Interesting Things on the Internet: February 1st 2021 Edition
- A personal rant — the UK and a failure of governance. "There’s also the suggestion of “oh I suppose you could do better could you?” and the answer to that is “yup”. You dear reader, you could do better. In fact a dead cat and a traffic cone could also provide better governance, since they would sit still and not get in the way, and thus make a neutral contribution rather than a negative one."
- Good twitter thread on new municipalism from Matt Thompson. Expect some blog-all-dog-eared-notes to drop soon from his book on collective housing too.
- The meaning of £20: A majority middle-class media rarely reflects the reality of poverty. "As my friend Sweyn noted on Twitter, Radio 4’s PM contextualised the value of the ‘uplift’ well — it accounts for around 13% of the total income of the families affected." I think people would view the Universal Credit discussion differently if the headlines were about a 13% cut, rather than a £20 cut, and we shouldn't be arguing over it anyway.
- The open city.

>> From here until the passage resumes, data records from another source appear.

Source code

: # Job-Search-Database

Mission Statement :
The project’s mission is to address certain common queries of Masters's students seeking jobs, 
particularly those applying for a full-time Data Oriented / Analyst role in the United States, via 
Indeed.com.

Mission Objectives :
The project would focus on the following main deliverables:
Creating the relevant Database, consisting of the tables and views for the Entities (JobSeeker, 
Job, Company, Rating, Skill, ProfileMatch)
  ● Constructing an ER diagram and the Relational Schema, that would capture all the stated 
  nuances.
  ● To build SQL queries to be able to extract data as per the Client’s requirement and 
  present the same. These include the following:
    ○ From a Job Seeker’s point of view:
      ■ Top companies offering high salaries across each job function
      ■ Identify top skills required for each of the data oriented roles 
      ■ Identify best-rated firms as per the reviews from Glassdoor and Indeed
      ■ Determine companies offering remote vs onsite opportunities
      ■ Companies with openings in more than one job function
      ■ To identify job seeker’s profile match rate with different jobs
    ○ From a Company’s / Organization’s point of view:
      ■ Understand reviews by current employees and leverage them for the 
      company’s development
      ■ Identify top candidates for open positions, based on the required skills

I liked the idea of thinking about the boundaries between areas of the city in this. Something to throw into the mix in my 15-minute city experiments.
- The Three Languages You Need to Take a Project from Dreams to Reality. Come for the excellent explanation of the different audiences that projects need to communicate with; stay for the lovely summing up of why projects like any of my Liverpool Hannah Links are special.